◆ **THE TASK**: Among the entries below, find each line holding "Fair" and return it.

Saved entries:
^^^^

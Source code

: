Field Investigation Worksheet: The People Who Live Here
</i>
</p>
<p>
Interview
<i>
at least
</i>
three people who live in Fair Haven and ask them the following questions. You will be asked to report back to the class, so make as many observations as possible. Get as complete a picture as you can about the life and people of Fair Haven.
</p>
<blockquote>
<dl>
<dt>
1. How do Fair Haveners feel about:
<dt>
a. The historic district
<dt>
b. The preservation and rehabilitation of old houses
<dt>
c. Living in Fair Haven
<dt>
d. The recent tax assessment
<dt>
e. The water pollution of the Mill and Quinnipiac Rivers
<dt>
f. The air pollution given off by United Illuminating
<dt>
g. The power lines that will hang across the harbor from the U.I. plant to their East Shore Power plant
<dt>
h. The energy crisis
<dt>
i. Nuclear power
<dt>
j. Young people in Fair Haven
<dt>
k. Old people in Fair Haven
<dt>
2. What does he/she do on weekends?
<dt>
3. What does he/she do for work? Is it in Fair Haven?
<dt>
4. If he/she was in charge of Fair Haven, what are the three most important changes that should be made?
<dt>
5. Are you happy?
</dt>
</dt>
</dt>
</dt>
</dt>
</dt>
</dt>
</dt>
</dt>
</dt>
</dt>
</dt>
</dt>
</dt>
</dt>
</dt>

^^^^

◆ **RESPONSE AREA**:
three people who live in Fair Haven and ask them the following questions. You will be asked to report back to the class, so make as many observations as possible. Get as complete a picture as you can about the life and people of Fair Haven.
1. How do Fair Haveners feel about:
c. Living in Fair Haven
j. Young people in Fair Haven
k. Old people in Fair Haven
3. What does he/she do for work? Is it in Fair Haven?
4. If he/she was in charge of Fair Haven, what are the three most important changes that should be made?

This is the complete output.